CCK-evoked hyperemia in rat gastric mucosa involves neural mechanisms and nitric oxide.

This study was performed to identify the possible neural mechanisms and mediators that underlie the gastric mucosal hyperemia evoked by cholecystokinin octapeptide (CCK-8). Gastric mucosal blood flow in anesthetized rats was assessed by the clearance of hydrogen and gastric acid secretion determined in the luminally perfused stomach.
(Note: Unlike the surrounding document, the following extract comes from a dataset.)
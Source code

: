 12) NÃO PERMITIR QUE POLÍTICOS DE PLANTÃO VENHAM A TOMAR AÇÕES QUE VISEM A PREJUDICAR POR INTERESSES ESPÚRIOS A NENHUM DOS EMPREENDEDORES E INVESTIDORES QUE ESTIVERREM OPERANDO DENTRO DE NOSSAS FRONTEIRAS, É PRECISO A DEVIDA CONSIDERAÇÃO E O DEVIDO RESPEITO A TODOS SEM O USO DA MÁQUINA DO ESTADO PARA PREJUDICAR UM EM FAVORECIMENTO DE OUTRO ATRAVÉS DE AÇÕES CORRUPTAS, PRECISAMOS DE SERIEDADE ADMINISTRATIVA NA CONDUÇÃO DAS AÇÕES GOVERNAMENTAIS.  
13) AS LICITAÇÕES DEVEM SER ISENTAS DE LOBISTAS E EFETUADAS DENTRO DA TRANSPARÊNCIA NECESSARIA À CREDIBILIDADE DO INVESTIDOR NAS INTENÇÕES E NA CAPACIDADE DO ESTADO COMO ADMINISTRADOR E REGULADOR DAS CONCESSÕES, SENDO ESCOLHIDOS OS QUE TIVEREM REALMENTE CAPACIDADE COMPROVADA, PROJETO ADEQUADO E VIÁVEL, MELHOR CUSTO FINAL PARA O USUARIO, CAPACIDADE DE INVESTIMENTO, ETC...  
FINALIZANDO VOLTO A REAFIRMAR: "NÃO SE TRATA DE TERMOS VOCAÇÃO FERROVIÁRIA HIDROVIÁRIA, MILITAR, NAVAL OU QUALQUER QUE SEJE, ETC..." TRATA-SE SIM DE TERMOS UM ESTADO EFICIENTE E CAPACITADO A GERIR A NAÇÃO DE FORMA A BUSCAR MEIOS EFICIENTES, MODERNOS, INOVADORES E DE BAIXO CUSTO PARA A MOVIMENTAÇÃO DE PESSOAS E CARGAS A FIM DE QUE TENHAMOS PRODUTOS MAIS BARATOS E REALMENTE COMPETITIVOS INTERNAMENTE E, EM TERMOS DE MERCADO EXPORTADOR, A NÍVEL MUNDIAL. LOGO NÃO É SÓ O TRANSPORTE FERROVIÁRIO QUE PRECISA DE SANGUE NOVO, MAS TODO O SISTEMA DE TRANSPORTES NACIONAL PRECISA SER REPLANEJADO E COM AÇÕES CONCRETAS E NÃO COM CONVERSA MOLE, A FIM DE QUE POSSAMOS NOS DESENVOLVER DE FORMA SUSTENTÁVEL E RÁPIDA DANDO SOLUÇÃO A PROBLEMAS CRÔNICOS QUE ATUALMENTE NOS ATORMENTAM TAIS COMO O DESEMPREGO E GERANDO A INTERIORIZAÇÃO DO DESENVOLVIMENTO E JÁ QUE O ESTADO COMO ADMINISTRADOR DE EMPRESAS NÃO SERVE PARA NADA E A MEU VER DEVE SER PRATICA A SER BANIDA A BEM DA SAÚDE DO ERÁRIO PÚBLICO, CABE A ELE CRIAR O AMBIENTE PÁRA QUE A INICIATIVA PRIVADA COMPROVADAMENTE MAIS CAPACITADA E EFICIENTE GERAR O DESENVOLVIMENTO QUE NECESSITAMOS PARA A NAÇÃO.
The gastric mucosal hyperemic effect of a low dose of CCK-8 (0.04 nmol/min iv infusion for 7 min) was abolished by inhibition of nitric oxide synthesis with NG-nitro-L-arginine methyl ester (15 mg/kg iv) and significantly blunted by defunctionalization of afferent neurons with a neurotoxic dose of capsaicin (125 mg/kg sc). The hyperemic reaction to a high dose of CCK-8 (0.2 nmol/min) was not significantly affected by these pharmacological maneuvers. The vasodilator response to low-dose CCK-8 (0.04 nmol/min) was further analyzed and found to be inhibited by acute bilateral subdiaphragmatic vagotomy, atropine (1 mumol/kg ip), and the antagonistic calcitonin gene-related peptide (CGRP) fragment CGRP-(8-37) (6 nmol/ min ia). Cyclooxygenase inhibition with indomethacin (10 mg/kg ip) was ineffective. The CCK-8-induced increment of gastric acid secretion was not significantly altered by any of these procedures. These results indicate that the gastric vasodilator effect of submaximal doses of CCK-8 is brought about by a vagovagal reflex that involves acetylcholine, CGRP or a related peptide, and nitric oxide as vasodilator messengers.